Dalam hal ini dia menilai masih kurangnya literasi media dan literasi sosial media, terutama dalam konteks pornografi dan pornoaksi serta seksualitas yang sifatnya cyber bullying. Sehingga pencegahan lebih penting daripada membahas kasus yang sudah terjadi.
"Yang pertama adalah adanya kesadaran dari semua pihak, kalau itu dalam konteks anak anak seperti di kasus pencabulan Cilacap harusnya parenting. Bagaimana kedekatan orang tua dengan anak, komunikasi orang tuanya dengan anak. Lalu adanya formal legal aturan yang jelas terkait dengan hukum yang mengatur ataupun memberi sanksi terhadap perilaku ataupun seksualitas seperti itu, baik pelecehan maupun pencabulan," jelasnya.
Kemudian perlu adanya informal kultural, dalam arti budaya yang ada di masyarakat ketimuran maupun terkait dengan keagamaan.
"Konkritnya harus ada tim mitigasi kerawanan kejahatan seksual, dimana mereka sejak jauh hari sudah membuat aturan aturan yang jelas, yang boleh dan tidak boleh, sehingga saat terjadi kasus tahu apa yang harus dilakukan," ucapnya.
Lalu Ugung juga menjelaskan pentingnya pendidikan seksual pada anak anak sejak kecil, termasuk pendidikan kesehatan reproduksi. Sehingga mereka tahu, boleh berbuat apa terhadap orang orang disekitarnya, lalu mana yang masih beleh ditolerir dan mana yang harus ditolak.

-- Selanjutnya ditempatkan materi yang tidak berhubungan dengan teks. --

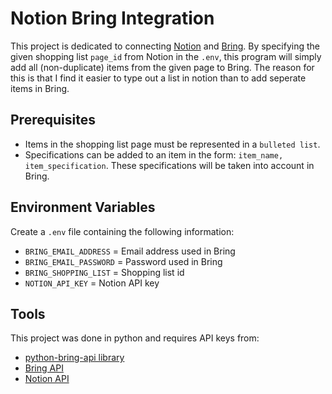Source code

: # Notion Bring Integration
This project is dedicated to connecting [Notion](https://www.notion.so/) and [Bring](https://www.getbring.com/en/home). By specifying the given shopping list `page_id` from Notion in the `.env`, this program will simply add all (non-duplicate) items from the given page to Bring. The reason for this is that I find it easier to type out a list in notion than to add seperate items in Bring. 

## Prerequisites
- Items in the shopping list page must be represented in a `bulleted list`.
- Specifications can be added to an item in the form: `item_name, item_specification`. These specifications will be taken into account in Bring.

## Environment Variables
Create a `.env` file containing the following information:
- `BRING_EMAIL_ADDRESS` = Email address used in Bring
- `BRING_EMAIL_PASSWORD` = Password used in Bring
- `BRING_SHOPPING_LIST` = Shopping list id
- `NOTION_API_KEY` = Notion API key

## Tools
This project was done in python and requires API keys from:
- [python-bring-api library](https://pypi.org/project/python-bring-api/)
- [Bring API](https://www.getbring.com/en/integration-check)
- [Notion API](https://developers.notion.com/)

"Kalau terjadi hal yang menimbulkan ketidaknyamanan sampai kebatas pelecehan, anak juga harus tahu lapor kepada siapa dan tidak perlu ada ketakutan, terutama ketika diancam oleh pelaku," ungkapnya.
Berbeda dengan kasus pelecehan seksual yang dialami mahasiswi Unsoed Purwokerto, secara hukum, kasus mahasiswi dilecehkan sudah memiliki kekuatan hukum. Dimana terdapat juga Permendikbud Ristek Nomor 30 Tahun 2021 tentang Pencegahan dan Penanganan Kekerasan Seksual (PPKS) di Perguruan Tinggi.
"Perilaku pelecehan seksual entah itu dilakukan mahasiswa atau bukan mahasiswa, tapi yang jelas pada orang-orang dewasa atau yang sudah memiliki kekuatan hukum terutama diatas 18 tahun. Pastinya pasalnya akan berbeda dengan yang dikenakan pada anak dibawah umur," jelasnya.
"Hukum kita sudah tersedia untuk orang orang yang sudah memiliki kekuatan hukum, termasuk juga pencabulan untuk anak dibawah umur. Yang penting adalah undang undang yang terkait dengan itu diturunkan juga ke peraturan kemahasiswaan ataupun peraturan tata krama berkehidupan di perguruan tinggi," tuturnya.